Abstract

Abstract Since its emergence in 2019, SARS-CoV-2 has caused significant morbidity and mortality in humans. SARS-CoV-2-induced impaired antiviral and excessive inflammatory responses drive acute lung injury and severe pneumonia. However, the key pattern recognition receptors that elicit effective antiviral and pathogenic inflammatory responses are not well defined. Since CoVs are single-stranded RNA (ssRNA) viruses that make double-stranded RNA (dsRNA) intermediates during replication, we assessed the antiviral and pro-inflammatory roles of ssRNA and dsRNA mimics in mouse macrophages. We show that R837-TLR7 signaling induced excessive inflammation, while PolyIC-TLR3/MDA activation caused robust IFN production.

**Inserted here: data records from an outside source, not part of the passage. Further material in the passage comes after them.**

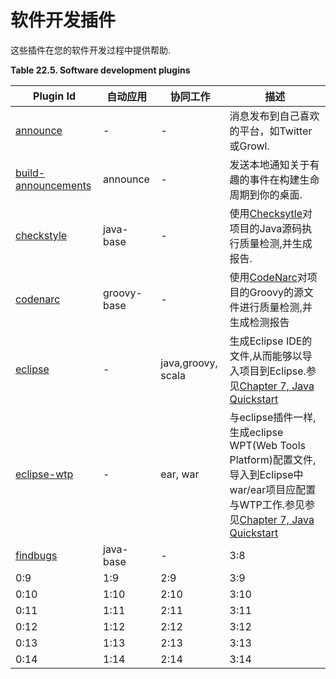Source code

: # 软件开发插件

这些插件在您的软件开发过程中提供帮助.

**Table 22.5. Software development plugins**

| Plugin Id | 自动应用 | 协同工作 | 描述 |
| -- | -- | -- | -- |
| [announce](https://docs.gradle.org/current/userguide/announce_plugin.html) | - | - | 消息发布到自己喜欢的平台，如Twitter或Growl. |
| [build-announcements](https://docs.gradle.org/current/userguide/build_announcements_plugin.html) | announce | - | 发送本地通知关于有趣的事件在构建生命周期到你的桌面. |
| [checkstyle](https://docs.gradle.org/current/userguide/checkstyle_plugin.html) | java-base | - | 使用[Checksytle](http://checkstyle.sourceforge.net/index.html)对项目的Java源码执行质量检测,并生成报告. |
| [codenarc](https://docs.gradle.org/current/userguide/codenarc_plugin.html) | groovy-base | - | 使用[CodeNarc](http://codenarc.sourceforge.net/index.html)对项目的Groovy的源文件进行质量检测,并生成检测报告 |
| [eclipse](https://docs.gradle.org/current/userguide/eclipse_plugin.html) | - | java,groovy, scala | 生成Eclipse IDE的文件,从而能够以导入项目到Eclipse.参见[Chapter 7, Java Quickstart](https://docs.gradle.org/current/userguide/tutorial_java_projects.html) |
| [eclipse-wtp](https://docs.gradle.org/current/userguide/eclipse_plugin.html) | - | ear, war | 与eclipse插件一样,生成eclipse WPT(Web Tools Platform)配置文件, 导入到Eclipse中war/ear项目应配置与WTP工作.参见参见[Chapter 7, Java Quickstart](https://docs.gradle.org/current/userguide/tutorial_java_projects.html)|
| [findbugs](https://docs.gradle.org/current/userguide/findbugs_plugin.html) | java-base | - | 3:8 |
| 0:9 | 1:9 | 2:9 | 3:9 |
| 0:10 | 1:10 | 2:10 | 3:10 |
| 0:11 | 1:11 | 2:11 | 3:11 |
| 0:12 | 1:12 | 2:12 | 3:12 |
| 0:13 | 1:13 | 2:13 | 3:13 |
| 0:14 | 1:14 | 2:14 | 3:14 |

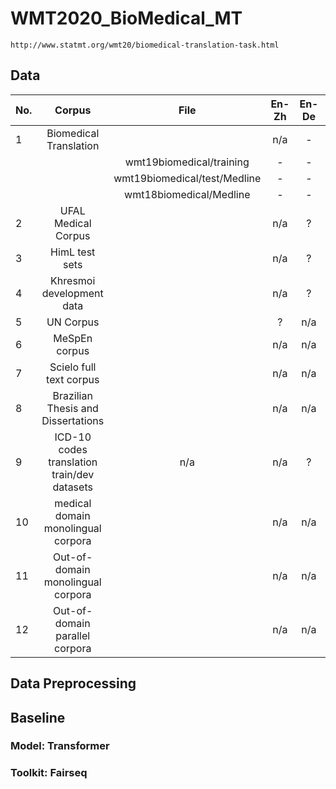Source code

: # WMT2020_BioMedical_MT 
	http://www.statmt.org/wmt20/biomedical-translation-task.html

## Data

| No. | Corpus                             | File                          | En-Zh  | En-De | En |
| --- | :---:                              | :---:                         | :---: | :---: | :---:  |
| 1   | Biomedical Translation             |                               |  n/a  | -   | - |
|     |                                    | wmt19biomedical/training      | -   | -   | - |
|     |                                    | wmt19biomedical/test/Medline  | -   | -   | - |
|     |                                    | wmt18biomedical/Medline       | -   | -   | - |
| 2   | UFAL Medical Corpus                |                 | n/a | ?   | ? |
| 3   | HimL test sets                     |                 | n/a | ?   | ? |
| 4   | Khresmoi development data          |                 | n/a | ?   | ? |
| 5   | UN Corpus                          |                 | ?   | n/a | ? |
| 6   | MeSpEn corpus                      |                 | n/a | n/a | ? |
| 7   | Scielo full text corpus            |                 | n/a | n/a | ? |
| 8   | Brazilian Thesis and Dissertations |                 | n/a | n/a | ? |
| 9   | ICD-10 codes translation train/dev datasets | n/a | n/a | ? |
| 10  | medical domain monolingual corpora |                 | n/a | n/a | n/a |
| 11  | Out-of-domain monolingual corpora  |                 | n/a | n/a | n/a |
| 12  | Out-of-domain parallel corpora     |                 | n/a | n/a | ? |

## Data Preprocessing
 

## Baseline
### Model:    Transformer
### Toolkit:  Fairseq




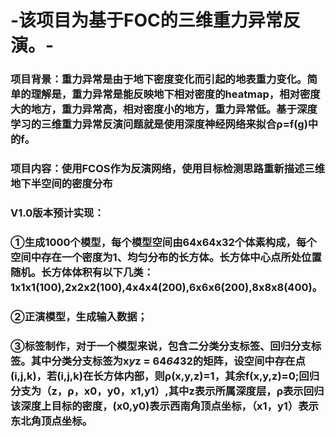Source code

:# -该项目为基于FOC的三维重力异常反演。-
### 项目背景：重力异常是由于地下密度变化而引起的地表重力变化。简单的理解是，重力异常是能反映地下相对密度的heatmap，相对密度大的地方，重力异常高，相对密度小的地方，重力异常低。基于深度学习的三维重力异常反演问题就是使用深度神经网络来拟合ρ=f(g)中的f。
### 项目内容：使用FCOS作为反演网络，使用目标检测思路重新描述三维地下半空间的密度分布
### V1.0版本预计实现：
### ①生成1000个模型，每个模型空间由64x64x32个体素构成，每个空间中存在一个密度为1、均匀分布的长方体。长方体中心点所处位置随机。长方体体积有以下几类：1x1x1(100),2x2x2(100),4x4x4(200),6x6x6(200),8x8x8(400)。
### ②正演模型，生成输入数据；
### ③标签制作，对于一个模型来说，包含二分类分支标签、回归分支标签。其中分类分支标签为x*y*z = 64*64*32的矩阵，设空间中存在点(i,j,k)，若(i,j,k)在长方体内部，则ρ(x,y,z)=1，其余f(x,y,z)=0;回归分支为（z，ρ，x0，y0，x1,y1）,其中z表示所属深度层，ρ表示回归该深度上目标的密度，(x0,y0)表示西南角顶点坐标，（x1，y1）表示东北角顶点坐标。
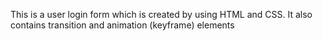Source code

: This is a user login form which is created by using HTML and CSS. 
It also contains transition and animation (keyframe) elements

Since R837-TLR7 induced high levels of inflammatory cytokines, using a novel mouse-adapted SARS-COV-2, we examined the role of TLR7 signaling in COVID-19 pathogenesis. Our results show that TLR7 KO mice were more susceptible to SARS-CoV-2 infection as compared to WT mice. Further investigation of SARS-CoV-2 infected lungs showed significantly reduced mRNA levels of antiviral interferons (IFNα/β/λ), ISGs (ISG15 and CXCL10), and several pro-inflammatory cytokine/chemokines in TLR7 KO lungs compared to WT. Interestingly, immunolabelling of cells isolated from infected WT and TLR7 KO lungs showed a high neutrophil count in TLR7 KO mice compared to WT mice. Furthermore, reduced lung IFN levels and increased mortality correlated with high lung viral titer in TLR7 KO mice. In summary, our findings conclusively establish that TLR7 signaling is protective during SARS-CoV-2 infection, and despite TLR7-mediated robust inflammatory cytokine production, TLR7-induced IFN and ISG responses play a key role in host protection.